#### Materials provided:

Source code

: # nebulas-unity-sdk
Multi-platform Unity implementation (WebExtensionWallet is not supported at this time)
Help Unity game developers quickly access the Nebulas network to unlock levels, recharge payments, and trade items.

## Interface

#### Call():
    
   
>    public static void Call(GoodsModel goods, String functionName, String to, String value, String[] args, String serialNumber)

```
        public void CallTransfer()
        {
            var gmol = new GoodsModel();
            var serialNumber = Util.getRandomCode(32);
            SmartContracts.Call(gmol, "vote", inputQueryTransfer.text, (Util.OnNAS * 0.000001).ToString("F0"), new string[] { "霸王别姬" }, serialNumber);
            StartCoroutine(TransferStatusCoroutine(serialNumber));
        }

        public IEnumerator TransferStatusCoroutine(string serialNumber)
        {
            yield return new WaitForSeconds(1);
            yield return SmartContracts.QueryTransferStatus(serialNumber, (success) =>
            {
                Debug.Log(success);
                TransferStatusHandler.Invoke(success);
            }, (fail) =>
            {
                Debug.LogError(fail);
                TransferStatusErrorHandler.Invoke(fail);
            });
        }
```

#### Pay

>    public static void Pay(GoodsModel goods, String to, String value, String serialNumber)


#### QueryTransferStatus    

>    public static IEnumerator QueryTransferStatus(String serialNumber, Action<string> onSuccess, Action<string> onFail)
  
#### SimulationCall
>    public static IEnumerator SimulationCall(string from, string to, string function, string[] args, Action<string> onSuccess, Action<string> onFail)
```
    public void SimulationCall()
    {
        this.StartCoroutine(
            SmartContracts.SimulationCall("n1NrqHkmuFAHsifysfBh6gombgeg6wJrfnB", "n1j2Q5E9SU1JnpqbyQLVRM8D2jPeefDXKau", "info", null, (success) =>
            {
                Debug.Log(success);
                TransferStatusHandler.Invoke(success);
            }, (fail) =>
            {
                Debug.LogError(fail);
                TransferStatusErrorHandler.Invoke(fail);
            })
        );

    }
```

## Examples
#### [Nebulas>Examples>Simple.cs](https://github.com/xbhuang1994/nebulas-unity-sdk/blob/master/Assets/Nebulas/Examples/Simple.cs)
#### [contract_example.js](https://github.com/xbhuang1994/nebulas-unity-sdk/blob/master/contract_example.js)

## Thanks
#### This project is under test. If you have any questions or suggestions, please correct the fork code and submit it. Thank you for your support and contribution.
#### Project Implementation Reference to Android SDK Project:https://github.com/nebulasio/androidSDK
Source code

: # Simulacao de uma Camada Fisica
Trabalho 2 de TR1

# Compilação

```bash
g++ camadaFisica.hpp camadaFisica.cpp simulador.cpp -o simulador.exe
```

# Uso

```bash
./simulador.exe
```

==

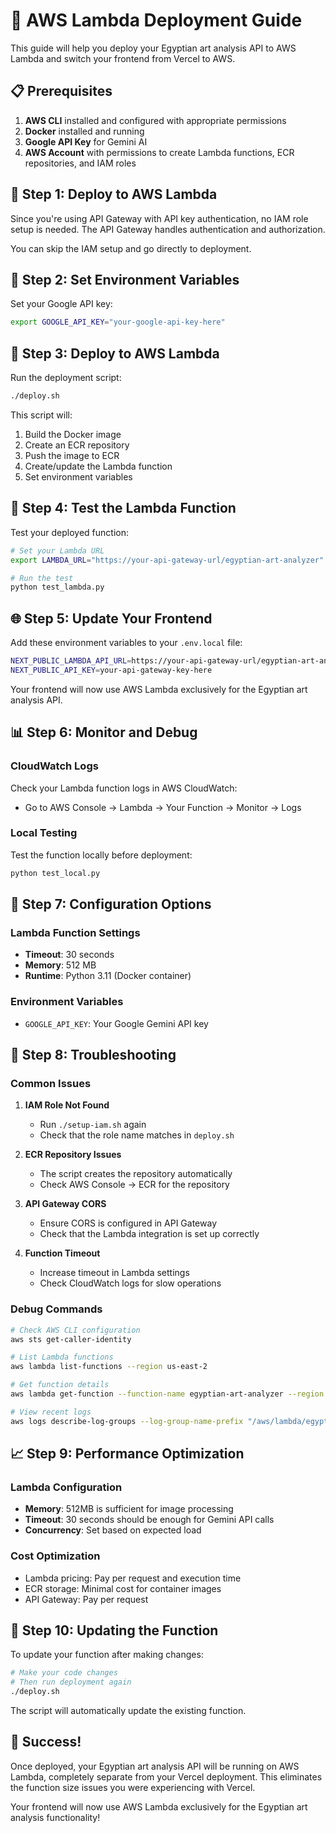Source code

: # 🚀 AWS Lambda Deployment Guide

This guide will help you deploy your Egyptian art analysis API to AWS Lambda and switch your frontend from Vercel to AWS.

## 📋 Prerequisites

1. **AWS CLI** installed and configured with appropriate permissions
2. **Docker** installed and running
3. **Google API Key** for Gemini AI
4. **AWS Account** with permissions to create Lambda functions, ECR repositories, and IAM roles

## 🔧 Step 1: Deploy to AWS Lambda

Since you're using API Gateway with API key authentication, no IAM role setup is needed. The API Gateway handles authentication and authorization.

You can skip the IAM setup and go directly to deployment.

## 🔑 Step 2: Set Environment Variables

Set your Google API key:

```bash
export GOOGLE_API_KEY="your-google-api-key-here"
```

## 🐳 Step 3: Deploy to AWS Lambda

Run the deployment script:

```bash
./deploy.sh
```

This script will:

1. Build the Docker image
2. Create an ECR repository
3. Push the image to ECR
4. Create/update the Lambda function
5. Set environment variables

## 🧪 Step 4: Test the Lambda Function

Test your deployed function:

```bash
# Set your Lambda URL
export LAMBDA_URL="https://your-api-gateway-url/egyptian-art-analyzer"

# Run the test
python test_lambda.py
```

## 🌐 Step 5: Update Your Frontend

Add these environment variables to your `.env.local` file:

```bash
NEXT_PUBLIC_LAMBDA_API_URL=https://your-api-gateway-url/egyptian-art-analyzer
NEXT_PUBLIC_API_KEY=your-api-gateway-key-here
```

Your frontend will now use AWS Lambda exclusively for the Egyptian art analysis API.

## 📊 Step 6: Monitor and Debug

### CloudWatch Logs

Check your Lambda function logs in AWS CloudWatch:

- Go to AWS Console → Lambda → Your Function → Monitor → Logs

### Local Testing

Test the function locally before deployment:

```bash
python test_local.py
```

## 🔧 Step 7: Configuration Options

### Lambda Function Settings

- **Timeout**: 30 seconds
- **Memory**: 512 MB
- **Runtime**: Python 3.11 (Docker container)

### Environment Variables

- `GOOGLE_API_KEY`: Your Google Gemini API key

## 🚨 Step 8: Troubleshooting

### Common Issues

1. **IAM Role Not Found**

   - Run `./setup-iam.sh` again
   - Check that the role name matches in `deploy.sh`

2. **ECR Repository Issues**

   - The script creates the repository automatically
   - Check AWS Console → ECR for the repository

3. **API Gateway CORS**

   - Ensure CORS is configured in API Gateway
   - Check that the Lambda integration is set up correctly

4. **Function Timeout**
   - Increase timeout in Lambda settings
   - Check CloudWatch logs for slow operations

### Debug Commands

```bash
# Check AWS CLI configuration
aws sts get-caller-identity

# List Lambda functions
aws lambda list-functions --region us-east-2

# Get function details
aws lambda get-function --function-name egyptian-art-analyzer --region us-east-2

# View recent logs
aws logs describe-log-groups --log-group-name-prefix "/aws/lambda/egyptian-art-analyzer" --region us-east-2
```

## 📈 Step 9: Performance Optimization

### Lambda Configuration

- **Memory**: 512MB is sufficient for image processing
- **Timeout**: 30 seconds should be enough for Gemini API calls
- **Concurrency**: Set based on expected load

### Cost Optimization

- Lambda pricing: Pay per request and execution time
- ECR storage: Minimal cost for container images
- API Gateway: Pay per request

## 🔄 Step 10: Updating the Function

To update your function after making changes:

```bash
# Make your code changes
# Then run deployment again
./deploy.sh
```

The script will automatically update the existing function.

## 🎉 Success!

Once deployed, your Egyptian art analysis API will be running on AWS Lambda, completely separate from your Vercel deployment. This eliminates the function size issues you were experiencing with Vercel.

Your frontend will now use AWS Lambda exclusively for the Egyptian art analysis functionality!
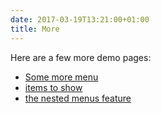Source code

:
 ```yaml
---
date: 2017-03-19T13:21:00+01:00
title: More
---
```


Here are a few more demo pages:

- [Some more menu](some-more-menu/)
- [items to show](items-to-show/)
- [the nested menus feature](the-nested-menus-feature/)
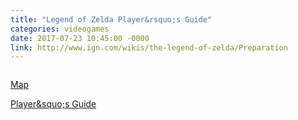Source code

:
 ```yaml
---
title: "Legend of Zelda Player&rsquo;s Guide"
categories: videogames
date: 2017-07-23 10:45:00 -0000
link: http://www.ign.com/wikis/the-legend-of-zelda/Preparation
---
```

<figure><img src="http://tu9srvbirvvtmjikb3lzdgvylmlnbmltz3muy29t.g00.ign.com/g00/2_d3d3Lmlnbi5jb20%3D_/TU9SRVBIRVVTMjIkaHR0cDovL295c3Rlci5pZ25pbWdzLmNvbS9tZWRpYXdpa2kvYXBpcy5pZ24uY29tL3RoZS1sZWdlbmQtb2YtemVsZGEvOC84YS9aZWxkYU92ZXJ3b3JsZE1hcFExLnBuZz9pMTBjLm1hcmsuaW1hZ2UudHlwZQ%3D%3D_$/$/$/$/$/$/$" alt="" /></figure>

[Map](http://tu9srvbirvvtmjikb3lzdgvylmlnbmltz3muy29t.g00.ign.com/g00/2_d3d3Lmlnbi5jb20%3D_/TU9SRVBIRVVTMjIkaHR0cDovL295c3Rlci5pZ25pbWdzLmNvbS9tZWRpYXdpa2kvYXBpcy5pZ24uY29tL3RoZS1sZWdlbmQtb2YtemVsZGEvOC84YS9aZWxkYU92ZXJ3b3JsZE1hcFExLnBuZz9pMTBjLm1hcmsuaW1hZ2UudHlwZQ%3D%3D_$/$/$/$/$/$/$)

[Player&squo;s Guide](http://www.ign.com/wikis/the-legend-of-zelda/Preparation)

#### Activity:
From the listing, please work out how many lines contain "analysis". Give the number only.

#### Answer to the problem:
4